To conclude this journey, I will now have to mention our beloved Opel Vectra, that is now in car heaven, and has left us forever.  She has served us very well and we've traveled many thousands of kilometers with her all over Europe for 2 years.   As it turns out, we were just a little over 50 kilometers from home on November 11th (NOTE: this is Jakub's birthday) at 3 A.M. during a heavy rainstorm, and I saw myself in bed already even though I was still behind the stirring wheel, but to my dismay and surprise, the engine stopped working and the car started decelerating on the highway.  I poked at Jakub a few times to wake him and tell him about this strange behavior of our car, and no matter what I did, the engine would not start again.... So..... we were left stranded on the side of the highway, and called our insurance company, which told us to call the cops, which called the tow truck, which towed us AWAY from Grenoble instead of towards it (logic here???), to a little $hit-hole called St.

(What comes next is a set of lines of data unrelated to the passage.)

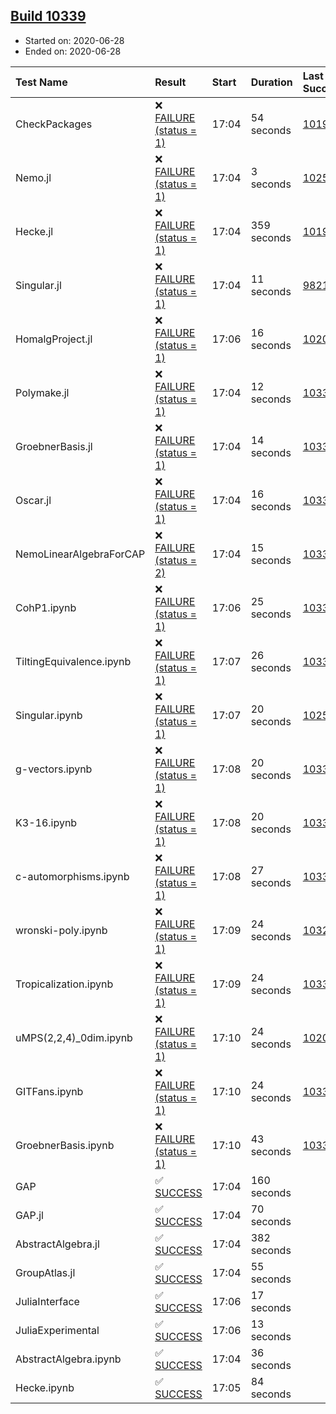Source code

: ## [Build 10339](https://oscarci.mathematik.uni-kl.de/job/oscar/10339/)

* Started on: 2020-06-28
* Ended on: 2020-06-28

| Test Name    | Result | Start | Duration | Last Success | First Failure |
|:-------------|:-------|:------|:---------|:-------------|:--------------|
| CheckPackages | ❌ [FAILURE (status = 1)](https://oscarci.mathematik.uni-kl.de/job/oscar/10339/artifact/logs/build-10339/CheckPackages.log) | 17:04 | 54 seconds | [10197](https://oscarci.mathematik.uni-kl.de/job/oscar/10197/) | [10198](https://oscarci.mathematik.uni-kl.de/job/oscar/10198/) |
| Nemo.jl | ❌ [FAILURE (status = 1)](https://oscarci.mathematik.uni-kl.de/job/oscar/10339/artifact/logs/build-10339/Nemo.jl.log) | 17:04 | 3 seconds | [10252](https://oscarci.mathematik.uni-kl.de/job/oscar/10252/) | [10253](https://oscarci.mathematik.uni-kl.de/job/oscar/10253/) |
| Hecke.jl | ❌ [FAILURE (status = 1)](https://oscarci.mathematik.uni-kl.de/job/oscar/10339/artifact/logs/build-10339/Hecke.jl.log) | 17:04 | 359 seconds | [10197](https://oscarci.mathematik.uni-kl.de/job/oscar/10197/) | [10198](https://oscarci.mathematik.uni-kl.de/job/oscar/10198/) |
| Singular.jl | ❌ [FAILURE (status = 1)](https://oscarci.mathematik.uni-kl.de/job/oscar/10339/artifact/logs/build-10339/Singular.jl.log) | 17:04 | 11 seconds | [9821](https://oscarci.mathematik.uni-kl.de/job/oscar/9821/) | [9822](https://oscarci.mathematik.uni-kl.de/job/oscar/9822/) |
| HomalgProject.jl | ❌ [FAILURE (status = 1)](https://oscarci.mathematik.uni-kl.de/job/oscar/10339/artifact/logs/build-10339/HomalgProject.jl.log) | 17:06 | 16 seconds | [10209](https://oscarci.mathematik.uni-kl.de/job/oscar/10209/) | [10210](https://oscarci.mathematik.uni-kl.de/job/oscar/10210/) |
| Polymake.jl | ❌ [FAILURE (status = 1)](https://oscarci.mathematik.uni-kl.de/job/oscar/10339/artifact/logs/build-10339/Polymake.jl.log) | 17:04 | 12 seconds | [10338](https://oscarci.mathematik.uni-kl.de/job/oscar/10338/) | [10339](https://oscarci.mathematik.uni-kl.de/job/oscar/10339/) |
| GroebnerBasis.jl | ❌ [FAILURE (status = 1)](https://oscarci.mathematik.uni-kl.de/job/oscar/10339/artifact/logs/build-10339/GroebnerBasis.jl.log) | 17:04 | 14 seconds | [10338](https://oscarci.mathematik.uni-kl.de/job/oscar/10338/) | [10339](https://oscarci.mathematik.uni-kl.de/job/oscar/10339/) |
| Oscar.jl | ❌ [FAILURE (status = 1)](https://oscarci.mathematik.uni-kl.de/job/oscar/10339/artifact/logs/build-10339/Oscar.jl.log) | 17:04 | 16 seconds | [10338](https://oscarci.mathematik.uni-kl.de/job/oscar/10338/) | [10339](https://oscarci.mathematik.uni-kl.de/job/oscar/10339/) |
| NemoLinearAlgebraForCAP | ❌ [FAILURE (status = 2)](https://oscarci.mathematik.uni-kl.de/job/oscar/10339/artifact/logs/build-10339/NemoLinearAlgebraForCAP.log) | 17:04 | 15 seconds | [10338](https://oscarci.mathematik.uni-kl.de/job/oscar/10338/) | [10339](https://oscarci.mathematik.uni-kl.de/job/oscar/10339/) |
| CohP1.ipynb | ❌ [FAILURE (status = 1)](https://oscarci.mathematik.uni-kl.de/job/oscar/10339/artifact/logs/build-10339/CohP1.ipynb.log) | 17:06 | 25 seconds | [10338](https://oscarci.mathematik.uni-kl.de/job/oscar/10338/) | [10339](https://oscarci.mathematik.uni-kl.de/job/oscar/10339/) |
| TiltingEquivalence.ipynb | ❌ [FAILURE (status = 1)](https://oscarci.mathematik.uni-kl.de/job/oscar/10339/artifact/logs/build-10339/TiltingEquivalence.ipynb.log) | 17:07 | 26 seconds | [10338](https://oscarci.mathematik.uni-kl.de/job/oscar/10338/) | [10339](https://oscarci.mathematik.uni-kl.de/job/oscar/10339/) |
| Singular.ipynb | ❌ [FAILURE (status = 1)](https://oscarci.mathematik.uni-kl.de/job/oscar/10339/artifact/logs/build-10339/Singular.ipynb.log) | 17:07 | 20 seconds | [10252](https://oscarci.mathematik.uni-kl.de/job/oscar/10252/) | [10253](https://oscarci.mathematik.uni-kl.de/job/oscar/10253/) |
| g-vectors.ipynb | ❌ [FAILURE (status = 1)](https://oscarci.mathematik.uni-kl.de/job/oscar/10339/artifact/logs/build-10339/g-vectors.ipynb.log) | 17:08 | 20 seconds | [10338](https://oscarci.mathematik.uni-kl.de/job/oscar/10338/) | [10339](https://oscarci.mathematik.uni-kl.de/job/oscar/10339/) |
| K3-16.ipynb | ❌ [FAILURE (status = 1)](https://oscarci.mathematik.uni-kl.de/job/oscar/10339/artifact/logs/build-10339/K3-16.ipynb.log) | 17:08 | 20 seconds | [10338](https://oscarci.mathematik.uni-kl.de/job/oscar/10338/) | [10339](https://oscarci.mathematik.uni-kl.de/job/oscar/10339/) |
| c-automorphisms.ipynb | ❌ [FAILURE (status = 1)](https://oscarci.mathematik.uni-kl.de/job/oscar/10339/artifact/logs/build-10339/c-automorphisms.ipynb.log) | 17:08 | 27 seconds | [10337](https://oscarci.mathematik.uni-kl.de/job/oscar/10337/) | [10338](https://oscarci.mathematik.uni-kl.de/job/oscar/10338/) |
| wronski-poly.ipynb | ❌ [FAILURE (status = 1)](https://oscarci.mathematik.uni-kl.de/job/oscar/10339/artifact/logs/build-10339/wronski-poly.ipynb.log) | 17:09 | 24 seconds | [10325](https://oscarci.mathematik.uni-kl.de/job/oscar/10325/) | [10326](https://oscarci.mathematik.uni-kl.de/job/oscar/10326/) |
| Tropicalization.ipynb | ❌ [FAILURE (status = 1)](https://oscarci.mathematik.uni-kl.de/job/oscar/10339/artifact/logs/build-10339/Tropicalization.ipynb.log) | 17:09 | 24 seconds | [10335](https://oscarci.mathematik.uni-kl.de/job/oscar/10335/) | [10336](https://oscarci.mathematik.uni-kl.de/job/oscar/10336/) |
| uMPS(2,2,4)_0dim.ipynb | ❌ [FAILURE (status = 1)](https://oscarci.mathematik.uni-kl.de/job/oscar/10339/artifact/logs/build-10339/uMPS-2-2-4-_0dim.ipynb.log) | 17:10 | 24 seconds | [10209](https://oscarci.mathematik.uni-kl.de/job/oscar/10209/) | [10210](https://oscarci.mathematik.uni-kl.de/job/oscar/10210/) |
| GITFans.ipynb | ❌ [FAILURE (status = 1)](https://oscarci.mathematik.uni-kl.de/job/oscar/10339/artifact/logs/build-10339/GITFans.ipynb.log) | 17:10 | 24 seconds | [10338](https://oscarci.mathematik.uni-kl.de/job/oscar/10338/) | [10339](https://oscarci.mathematik.uni-kl.de/job/oscar/10339/) |
| GroebnerBasis.ipynb | ❌ [FAILURE (status = 1)](https://oscarci.mathematik.uni-kl.de/job/oscar/10339/artifact/logs/build-10339/GroebnerBasis.ipynb.log) | 17:10 | 43 seconds | [10338](https://oscarci.mathematik.uni-kl.de/job/oscar/10338/) | [10339](https://oscarci.mathematik.uni-kl.de/job/oscar/10339/) |
| GAP | ✅ [SUCCESS](https://oscarci.mathematik.uni-kl.de/job/oscar/10339/artifact/logs/build-10339/GAP.log) | 17:04 | 160 seconds |  |  |
| GAP.jl | ✅ [SUCCESS](https://oscarci.mathematik.uni-kl.de/job/oscar/10339/artifact/logs/build-10339/GAP.jl.log) | 17:04 | 70 seconds |  |  |
| AbstractAlgebra.jl | ✅ [SUCCESS](https://oscarci.mathematik.uni-kl.de/job/oscar/10339/artifact/logs/build-10339/AbstractAlgebra.jl.log) | 17:04 | 382 seconds |  |  |
| GroupAtlas.jl | ✅ [SUCCESS](https://oscarci.mathematik.uni-kl.de/job/oscar/10339/artifact/logs/build-10339/GroupAtlas.jl.log) | 17:04 | 55 seconds |  |  |
| JuliaInterface | ✅ [SUCCESS](https://oscarci.mathematik.uni-kl.de/job/oscar/10339/artifact/logs/build-10339/JuliaInterface.log) | 17:06 | 17 seconds |  |  |
| JuliaExperimental | ✅ [SUCCESS](https://oscarci.mathematik.uni-kl.de/job/oscar/10339/artifact/logs/build-10339/JuliaExperimental.log) | 17:06 | 13 seconds |  |  |
| AbstractAlgebra.ipynb | ✅ [SUCCESS](https://oscarci.mathematik.uni-kl.de/job/oscar/10339/artifact/logs/build-10339/AbstractAlgebra.ipynb.log) | 17:04 | 36 seconds |  |  |
| Hecke.ipynb | ✅ [SUCCESS](https://oscarci.mathematik.uni-kl.de/job/oscar/10339/artifact/logs/build-10339/Hecke.ipynb.log) | 17:05 | 84 seconds |  |  |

Marcellin....where we called our insurance company again to find out that we were not covered because we did not have an additional insurance (WE HAD NO IDEA!!) that is specifically pertaining to a 50 kilometer perimeter around the city where we live in and since our car broke down outside of this 50km distance, we had to pay the full price of 300 Euros or so (it was a holiday, so they charged the maximum possible price!!!).  Then we had to call a cab and transfer all our junk and the kids into it, and drive home.  The cab was at least 100 Euros since it was extra large and who knows what else (also not covered).  I thought - happy birhtday Jakub!  I think we got home between 4 and 5 A.M.  And then Jakub still had to go back to pick up the kayak and few remaining items, and had the car towed to another village near-by where we got ripped off, because the guy said it's not repairable and actually wanted us to pay him more money for the towing and for trashing it - I think he either repaired/resold it or took it for parts.  So that was a permanent goodbye to our little car....we have then bought a Renault espace minivan, which has been serving us well so far...

If you read the whole post, I congratulate you, it has been perhaps a bit too long this time around!!